Probably the most scream-inducing thing about the weather here in the Isle of Gaels isn’t the rain — the rapidly changing skyscapes are actually very beautiful, as is the play of light and shadow created by the high atmospheric winds that knock the clouds around — and it isn’t the poorly kept roads and rutted, puddled cobblestones, though those are a pain sometimes. What’s scream inducing is how the people respond to the weather — as if we’re crazy. Crazy for noticing it, that is. See, people here in Glasgow are too tough for coats. They’re too tough for umbrellas, most times they’re too tough for hats, especially hats with brims. They scuttle around from building to building, or, heads bent, trudge through with icy sleet skidding down the backs of their necks. They often don’t even hold up a newspaper above them — they just carry on and SUFFER.
We have come to the country of martyrs.
This weekend we saw whole families — Mum, Dad, kids — with coats on — open to the elements, hooded coats, too, mind — and not one hood was up, nor one zip zippered. The little girl wore ballerina pumps, no socks, and three quarter-length pants. It may be that this city is a series of small towns, and people assume they’re “only going to Anderston,” so there’s no need for all of that weather dressing, but it’s ridiculous out, and they’re so under-dressed! But do they care? No.
Apparently, part of living in Glasgow is declaring war on the weather.
Every once in awhile we come across yet another bit of the urban landscape that leaves us gobsmacked. This little bit of uniqueness T. discovered in the Glasgow Student University Union, in the ladies’ room, to be precise.

She had to stand and gawk at it for a moment or two before she could figure it out. “High temperatures ensure plates remain sterile” the sign below it said. She stared at it blankly. Sterile hair? She kept reading. Deposit £1. Well, there are things in the ladies where you put in money, but… The Beautiful Vending Company?
When she finally put together that it was a coin-op flatiron, she wasn’t sure whether to be grossed out or inspired. True, she’s given up on having her hair look like anything, as winter in the UK seems bent on providing instances where perspiration, precipitation and condensation, not to mention gale force winds and unlined woolen hats destroy anything remotely resembling stylish locks. But to share… a flatiron or curling iron… with the world?
The high heat is supposed to create the ideally sterilized surface, but she shudders at the idea of everyone else’s crisped hair products (and perspiration and dandruff) mixing with hers. What might be more helpful is if all ladies’ rooms came equipped with blow dryers…
We’ve been pondering style since we’ve arrived, because … well, Glasgow’s city slogan is Scotland, With Style, and apparently ‘style’ is a concept more blatant, out there, and just plain garish in this fine university city. As is his usual wont, when T. makes her sociologist-style observations on the populace, D. has arrived at a theory to express her rather random meanderings.

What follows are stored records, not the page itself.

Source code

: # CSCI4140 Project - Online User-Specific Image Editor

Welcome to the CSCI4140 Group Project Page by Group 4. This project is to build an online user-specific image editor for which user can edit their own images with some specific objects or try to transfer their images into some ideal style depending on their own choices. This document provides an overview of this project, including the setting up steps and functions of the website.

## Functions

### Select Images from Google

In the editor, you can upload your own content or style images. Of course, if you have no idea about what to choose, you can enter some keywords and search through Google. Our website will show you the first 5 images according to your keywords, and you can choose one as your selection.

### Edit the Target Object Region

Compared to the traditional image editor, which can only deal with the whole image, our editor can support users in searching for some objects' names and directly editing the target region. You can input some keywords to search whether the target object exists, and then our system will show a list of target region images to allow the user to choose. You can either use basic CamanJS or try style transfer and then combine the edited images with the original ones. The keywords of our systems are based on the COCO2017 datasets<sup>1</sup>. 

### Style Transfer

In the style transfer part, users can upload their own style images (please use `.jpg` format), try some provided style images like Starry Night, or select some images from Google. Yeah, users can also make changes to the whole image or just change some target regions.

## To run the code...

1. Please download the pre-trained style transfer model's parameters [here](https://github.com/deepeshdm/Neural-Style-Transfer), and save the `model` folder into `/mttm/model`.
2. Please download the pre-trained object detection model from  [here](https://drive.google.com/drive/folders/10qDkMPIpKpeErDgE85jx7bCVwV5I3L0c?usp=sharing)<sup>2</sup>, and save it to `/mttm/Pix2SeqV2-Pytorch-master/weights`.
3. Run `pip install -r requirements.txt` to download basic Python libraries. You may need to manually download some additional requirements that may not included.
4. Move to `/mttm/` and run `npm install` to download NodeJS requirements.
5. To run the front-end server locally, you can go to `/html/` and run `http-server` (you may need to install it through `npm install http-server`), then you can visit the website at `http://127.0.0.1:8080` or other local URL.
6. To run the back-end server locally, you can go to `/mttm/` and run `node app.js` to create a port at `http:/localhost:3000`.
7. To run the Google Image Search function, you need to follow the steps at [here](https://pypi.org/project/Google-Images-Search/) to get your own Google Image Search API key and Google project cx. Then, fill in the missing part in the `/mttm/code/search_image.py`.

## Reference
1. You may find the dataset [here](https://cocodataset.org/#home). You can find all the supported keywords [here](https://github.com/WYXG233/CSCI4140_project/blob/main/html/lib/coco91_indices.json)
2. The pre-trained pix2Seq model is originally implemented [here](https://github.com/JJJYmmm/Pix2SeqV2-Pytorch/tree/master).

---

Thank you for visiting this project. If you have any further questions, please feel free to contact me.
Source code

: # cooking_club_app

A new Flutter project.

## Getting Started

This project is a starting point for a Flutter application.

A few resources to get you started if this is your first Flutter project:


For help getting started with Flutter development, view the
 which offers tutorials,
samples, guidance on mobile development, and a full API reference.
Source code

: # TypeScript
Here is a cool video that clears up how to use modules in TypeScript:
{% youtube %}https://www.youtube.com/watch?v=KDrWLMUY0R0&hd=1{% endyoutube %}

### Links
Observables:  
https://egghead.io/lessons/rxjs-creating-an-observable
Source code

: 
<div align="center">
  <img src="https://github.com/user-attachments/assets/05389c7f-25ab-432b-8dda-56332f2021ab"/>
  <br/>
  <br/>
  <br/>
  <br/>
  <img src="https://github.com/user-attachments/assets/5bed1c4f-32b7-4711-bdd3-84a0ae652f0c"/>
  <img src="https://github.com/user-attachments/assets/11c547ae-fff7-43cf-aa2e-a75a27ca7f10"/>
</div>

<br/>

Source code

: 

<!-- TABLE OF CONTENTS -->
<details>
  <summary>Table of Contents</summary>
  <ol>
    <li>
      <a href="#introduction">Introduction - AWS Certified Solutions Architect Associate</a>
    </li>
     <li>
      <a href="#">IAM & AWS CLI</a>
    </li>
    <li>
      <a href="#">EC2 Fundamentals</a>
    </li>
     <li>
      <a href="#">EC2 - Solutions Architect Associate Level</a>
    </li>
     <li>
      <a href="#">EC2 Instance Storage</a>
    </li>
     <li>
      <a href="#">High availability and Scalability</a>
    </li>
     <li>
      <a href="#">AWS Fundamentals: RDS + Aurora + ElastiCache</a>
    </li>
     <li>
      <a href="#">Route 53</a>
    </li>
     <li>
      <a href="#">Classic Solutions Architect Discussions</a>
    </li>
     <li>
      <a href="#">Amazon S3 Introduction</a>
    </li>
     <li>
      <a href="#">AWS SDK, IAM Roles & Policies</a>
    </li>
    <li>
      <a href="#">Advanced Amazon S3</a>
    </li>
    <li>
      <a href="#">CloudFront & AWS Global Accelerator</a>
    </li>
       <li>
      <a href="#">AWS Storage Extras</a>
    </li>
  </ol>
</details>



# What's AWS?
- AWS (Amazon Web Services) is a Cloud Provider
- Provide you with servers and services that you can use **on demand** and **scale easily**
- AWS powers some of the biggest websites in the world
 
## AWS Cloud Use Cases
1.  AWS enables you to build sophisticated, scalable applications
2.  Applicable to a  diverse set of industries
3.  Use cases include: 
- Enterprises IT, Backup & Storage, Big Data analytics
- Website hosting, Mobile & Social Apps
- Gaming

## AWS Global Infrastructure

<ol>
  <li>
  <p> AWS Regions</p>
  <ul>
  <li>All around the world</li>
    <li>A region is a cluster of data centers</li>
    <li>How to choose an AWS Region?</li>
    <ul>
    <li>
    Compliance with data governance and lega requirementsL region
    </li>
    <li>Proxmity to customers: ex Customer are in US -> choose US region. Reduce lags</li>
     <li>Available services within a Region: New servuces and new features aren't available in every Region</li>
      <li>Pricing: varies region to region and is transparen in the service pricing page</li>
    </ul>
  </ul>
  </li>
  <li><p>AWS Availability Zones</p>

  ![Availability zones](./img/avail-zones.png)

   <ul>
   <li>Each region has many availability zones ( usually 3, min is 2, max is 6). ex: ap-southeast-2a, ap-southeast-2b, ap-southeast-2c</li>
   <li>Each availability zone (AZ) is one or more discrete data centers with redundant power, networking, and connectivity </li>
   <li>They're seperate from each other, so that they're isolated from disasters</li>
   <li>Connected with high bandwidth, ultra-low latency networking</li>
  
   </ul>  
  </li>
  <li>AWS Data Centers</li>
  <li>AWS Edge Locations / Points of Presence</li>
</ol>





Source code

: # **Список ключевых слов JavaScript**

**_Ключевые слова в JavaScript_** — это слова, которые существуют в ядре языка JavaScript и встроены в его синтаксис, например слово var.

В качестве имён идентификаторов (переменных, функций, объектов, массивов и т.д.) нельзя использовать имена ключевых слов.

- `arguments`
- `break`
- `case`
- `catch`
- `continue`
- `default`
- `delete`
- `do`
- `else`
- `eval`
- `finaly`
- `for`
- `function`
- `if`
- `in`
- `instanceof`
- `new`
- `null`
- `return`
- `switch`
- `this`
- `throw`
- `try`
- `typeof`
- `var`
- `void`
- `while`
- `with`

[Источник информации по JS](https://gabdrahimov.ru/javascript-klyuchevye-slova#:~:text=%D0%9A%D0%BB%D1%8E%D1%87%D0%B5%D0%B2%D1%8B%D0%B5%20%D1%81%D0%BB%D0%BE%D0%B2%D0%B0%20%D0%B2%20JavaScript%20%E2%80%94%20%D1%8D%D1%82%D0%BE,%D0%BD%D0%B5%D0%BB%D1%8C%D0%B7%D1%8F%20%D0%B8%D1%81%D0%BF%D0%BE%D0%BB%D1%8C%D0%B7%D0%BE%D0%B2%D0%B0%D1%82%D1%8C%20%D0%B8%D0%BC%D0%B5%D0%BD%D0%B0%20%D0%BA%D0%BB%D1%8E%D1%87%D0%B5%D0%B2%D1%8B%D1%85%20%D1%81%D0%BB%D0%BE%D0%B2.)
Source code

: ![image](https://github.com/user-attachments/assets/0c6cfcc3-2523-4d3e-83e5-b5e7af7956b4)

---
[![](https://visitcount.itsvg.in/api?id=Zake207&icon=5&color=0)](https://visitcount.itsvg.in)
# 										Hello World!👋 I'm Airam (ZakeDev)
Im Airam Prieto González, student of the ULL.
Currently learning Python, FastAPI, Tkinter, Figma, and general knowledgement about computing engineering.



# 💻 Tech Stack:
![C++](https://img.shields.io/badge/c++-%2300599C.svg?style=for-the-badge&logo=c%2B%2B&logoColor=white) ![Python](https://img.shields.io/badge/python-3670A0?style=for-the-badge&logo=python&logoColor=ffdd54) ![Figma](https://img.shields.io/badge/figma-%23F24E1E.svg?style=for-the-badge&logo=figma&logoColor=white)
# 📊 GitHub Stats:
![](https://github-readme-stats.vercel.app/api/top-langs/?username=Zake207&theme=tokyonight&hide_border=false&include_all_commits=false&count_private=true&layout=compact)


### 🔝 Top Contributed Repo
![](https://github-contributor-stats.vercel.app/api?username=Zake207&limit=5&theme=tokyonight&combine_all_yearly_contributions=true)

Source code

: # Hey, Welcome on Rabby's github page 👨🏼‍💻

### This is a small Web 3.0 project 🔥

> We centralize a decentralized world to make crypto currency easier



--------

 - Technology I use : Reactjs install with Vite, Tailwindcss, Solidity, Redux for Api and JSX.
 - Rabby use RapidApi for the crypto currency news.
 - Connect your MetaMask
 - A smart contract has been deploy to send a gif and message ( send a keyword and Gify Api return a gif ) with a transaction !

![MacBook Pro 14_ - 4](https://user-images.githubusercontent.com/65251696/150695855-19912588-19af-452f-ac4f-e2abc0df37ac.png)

THEORY: the “noisier” the population, the “louder” the signals need to be in order to get the point across. The signals, in this case, would be ones of availability: micro minis, deep vee tops, all screaming out, “I’m not married!” The female populace has to scream, we’ve decided (and dust itself with glitter, perhaps?), because there are so many other things in a city to attract one’s attention.

To put this in engineering-speak (because everything is better when you do, right?): the signal to noise ratio is probably the same as in other environments, but the carrier wave has a greater amplitude, so the individual variations are stronger. We perceive the individual signals as being stronger, but they are not, relative to their base signal. So, if you look at the illustration, you’ll see two carrier waves, along with a representation of what happens when you encode information into those waves. The red wave is 2x the amplitude of the blue wave. The bottom illustration (with the signal encoded) shows how a series is encoded, and also shows you a little bit of “noise” on that – the irregularity of the encoding, where some of the curves actually drop out of the range that’s expected. The overall encoding, though, is relatively free of noise, and can be interpreted.
In looking at the um… blatant, unsubtle nature of the outfits here in Glasgow, we’re thinking that the “background noise” is high, so we’ve come up with the thesis that “availability signaling is necessarily more blatant in urban settings; this is attributable to the amount of ‘noise’ present in the environment, and the signals are thus necessarily made ‘louder’ to compensate for ‘background noise.'”
See what a good education gives you? The ability to be utterly baffling — with charts. Those of you going to San Francisco or L.A. in the near future — test this one out. People in cities invariably are on the forward leading edge of fashion; all the big houses are in huge population centers. No wonder the average person has no interest in wearing Paris, Milan and New York high fashion. It’s just too quiet in their little neighborhoods.